On Sat, 16 May 2020 at 16:57, Shaping <shap...@uurda.org 
<mailto:shap...@uurda.org> > wrote:

You also had personality differences and disagreements which developed over 
years. Eventually the Pink plane community forked and created Pharo. The 
foundational community of Squeak (Blue plane) did not want to make the changes 
the Pink plane community wanted or required.

What are the specific changes that Squeak folks don’t want to make?

Squeak/Pharo is a configurable environment.  We can still have a quasi-OS world 
if we want that.  What specific aspects of the analytic and creative experience 
break or degrade for Squeak users with these specific changes, and also cannot 
be preserved by loading the right Smalltalk packages?

 

At a minimum, not until the Squeak community could build Squeak from a Pharo 
kernel image. Then it would be possible.
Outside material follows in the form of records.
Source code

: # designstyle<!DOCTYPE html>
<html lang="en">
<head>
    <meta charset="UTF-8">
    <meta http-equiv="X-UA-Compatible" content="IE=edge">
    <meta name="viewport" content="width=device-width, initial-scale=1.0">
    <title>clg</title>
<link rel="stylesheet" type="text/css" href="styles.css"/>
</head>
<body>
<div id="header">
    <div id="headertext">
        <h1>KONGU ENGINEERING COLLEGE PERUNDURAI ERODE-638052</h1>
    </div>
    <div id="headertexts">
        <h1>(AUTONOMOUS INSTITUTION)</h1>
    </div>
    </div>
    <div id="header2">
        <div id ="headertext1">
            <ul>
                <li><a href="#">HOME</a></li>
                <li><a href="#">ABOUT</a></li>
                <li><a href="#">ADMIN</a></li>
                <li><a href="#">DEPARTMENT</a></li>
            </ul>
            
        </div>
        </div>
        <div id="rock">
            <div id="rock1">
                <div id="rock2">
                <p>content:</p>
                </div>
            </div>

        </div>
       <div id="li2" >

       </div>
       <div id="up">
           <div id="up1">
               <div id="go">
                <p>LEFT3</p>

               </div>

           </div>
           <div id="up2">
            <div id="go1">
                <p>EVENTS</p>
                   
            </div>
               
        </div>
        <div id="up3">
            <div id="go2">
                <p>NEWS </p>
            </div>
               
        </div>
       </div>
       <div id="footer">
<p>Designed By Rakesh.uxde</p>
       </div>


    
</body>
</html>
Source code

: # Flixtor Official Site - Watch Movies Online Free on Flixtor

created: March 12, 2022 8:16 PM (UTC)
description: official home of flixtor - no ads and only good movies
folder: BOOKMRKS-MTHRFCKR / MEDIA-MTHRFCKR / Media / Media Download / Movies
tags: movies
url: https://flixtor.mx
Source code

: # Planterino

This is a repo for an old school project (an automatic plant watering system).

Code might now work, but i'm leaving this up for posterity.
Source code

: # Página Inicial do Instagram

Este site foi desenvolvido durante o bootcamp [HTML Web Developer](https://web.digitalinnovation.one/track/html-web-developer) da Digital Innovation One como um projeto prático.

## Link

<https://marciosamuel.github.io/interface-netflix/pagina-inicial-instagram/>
But I don't think likely.

What are the specific problems?  Anyone?

 

I'm mainly focused on Pharo but I respect the Squeak heritage and monitor their 
mail list, chipping in when I can - so I have felt comfortable sharing the 
general philosophical differences between Squeak and Pharo as I understand 
them.  But as to specifics, you'd probably need someone from Squeak to 
pair-review the Pharo changelogs [1] with you - and that might not even capture 
everything.

 

[1] https://github.com/pharo-project/pharo-changelogs

 

 

But lets also consider something at least as important as all the other 
points... "resourcing".

Assuming all technical and political issues were dealt with, who will do this 
reintegration work?

 

The work should be distributed amongst those who know the frameworks best, like 
them and need to use them, and who want one image and the ease it brings—which 
should be a bunch of people.  Or, I’d have to work with those folks to get up 
to speed on those frameworks to learn what’s different, what’s broken, what can 
change, what can’t change, etc.   Doing it all myself even with plenty of 
consulting seems less efficient.  Selfish drivers are important.  
Community/collective drivers are also important.  Balance.  Don’t leave out the 
first, or nothing will happen.

 

Assuming You were at a point where you were familiar with both platforms to be 
capable of doing the work, 

would You be willing to put aside your other interests to do at least 50% of 
that work?  

 

Probably not for the next year, because of what’s currently in my queue.

 

Because otherwise discussion around it with the idea that others do it is 
pointless. :)

 

I see several devs doing the work.  One dev probably can’t do it.  At least one 
dev should be watching the big picture and presenting 
results/problems/decision-points.  The big picture may not be as big as I’m 
thinking.  It could be bigger too.  I need details.  I have one firm detail now:

 

1.  Squeak folks need Tonel.  Ergo, port the latest Tonel to the latest Squeak. 
 

 

And two fuzzy details:



1.  We need testable criteria to determine how 
indispensable/always-in-the-image/nonmodular a framework shall be.  It’s an 
interesting topic.  I don’t know how it’s currently handled.  Development seems 
organic and wild-west in both camps:  if you can get it done on your own time 
and it provides utility, it can probably get into the main trunk somehow.  Is 
that how it works?

 

2.  Metacello sucks a little for brevity, and Monticello seems to offer some 
nicer features.  And so what do we do here?  Fix the Monticello/Metacello 
frameworks on both sides, or move all to Git?  What’s wrong with Metacello?  Is 
it too verbose?  Can an SME/heavy user defend it and compare it to Monitcello?

 

I want to know what is most valuable about Squeak, and I mean specific features 
and tools.  We can turn either Pharo or Squeak into a world-like Quasi-OS.  
That’s not an argument for greater technical value.  It just a mode of use.

 

I can tell you want I like about Squeak (please Squeak folks, add to this), but 
I’m almost Squeak-green again after 16 years absence:

 

1.  Flat quick GUIs for development.  I just like snap.  What can I say.  It 
helps me focus.  I’ve sensitive to what I consider to be temporal defects 
(annoying little pauses).  That doesn’t mean I like Morphic.  I like what I can 
see and touch, and I like the speed.

 

2.  Debugger is normal (quick).

 

3.  The VM params and stats.  I want to work on the VM.  I want to do that with 
nice-looking, quick tools.  I thought Pharo would be the best for that. But 
Squeak seems to be the main tool for VM dev.

 

 

 

Note, last year I personally did have the inspiration and intention of 
investigating the differences between Squeak and the Pharo Bootstrap to 
understand the possibility of Squeak bootstrapping off the Pharo Bootstrap, so 
there might one day they might have a common non-gui system - but other 
interests ended up having a stronger hold on me.  Realistically its not 
something I'll get to any time soon.   

 

I too find the common bootstrapping interesting.   My personal priority is 
efficient, thorough parallelization of the VM.  I need huge compute-scale, and 
it has to happen in a dynamic language, the best one.  That’s going to keep me 
busy for a while, and I can’t even start that for some time (months).